• [TASK TO CARRY OUT]:
Count the lines below that hold the string "bəjə". Give only that number.

• [GIVEN INFORMATION]:
════════════════

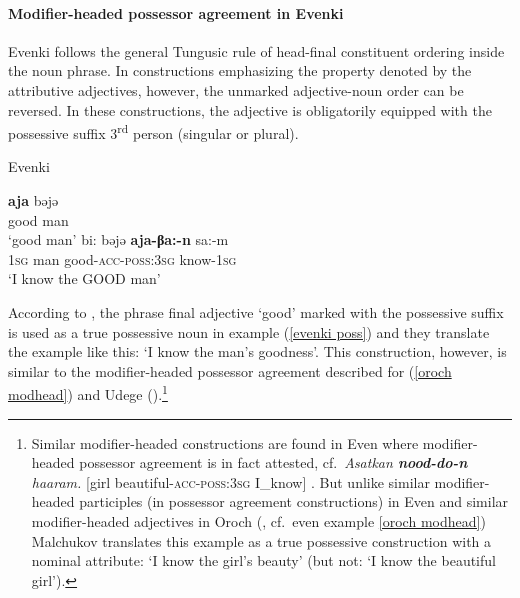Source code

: \paragraph*{Modifier\hyp{}headed possessor agreement in Evenki}
Evenki follows the general Tungusic rule of head-final constituent ordering inside the noun phrase. In constructions emphasizing the property denoted by the attributive adjectives, however, the unmarked adjective-noun order can be reversed. In these constructions, the adjective is obligatorily equipped with the possessive suffix 3\textsuperscript{rd} person (singular or plural).
\begin{exe}
\ex 
\rm{Evenki \citep[18]{bulatova-etal1999}}
\begin{xlist}
\ex	
\gll	\textbf{aja} bəjə\\
	good man\\
\glt	‘good man’
\ex \label{evenki poss}
\gll	bi: bəjə \textbf{aja-βa:-n} sa:-m\\
	\textsc{1sg} man good-\textsc{acc}-\textsc{poss:3sg} know-\textsc{1sg}\\
\glt	‘I know the GOOD man’
\end{xlist}
\end{exe}
According to \citet[18]{bulatova-etal1999}, the phrase final adjective ‘good’ marked with the possessive suffix is used as a true possessive noun in example (\ref{evenki poss}) and they translate the example like this: ‘I know the man's goodness’. This construction, however, is similar to the modifier\hyp{}headed possessor agreement described for  (\ref{oroch modhead}) and Udege (\citealt[485, passim]{nikolaeva-etal2001}).\footnote{Similar modifier\hyp{}headed constructions are found in Even where modifier\hyp{}headed possessor agreement is in fact attested, cf.~\textit{Asatkan \textbf{nood-do-n} haaram.} [girl beautiful-\textsc{acc}-\textsc{poss:3sg} I\_know] \citep[11]{malchukov1995}. But unlike similar modifier\hyp{}headed participles (in possessor agreement constructions) in Even \citep[31]{malchukov1995} and similar modifier\hyp{}headed adjectives in Oroch (\citealt{malchukov2000}, cf.~even example \ref{oroch modhead}) Malchukov translates this example as a true possessive construction with a nominal attribute: ‘I know the girl's beauty’ (but not: ‘I know the beautiful girl’).}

════════════════

• [ANSWER AREA]:
2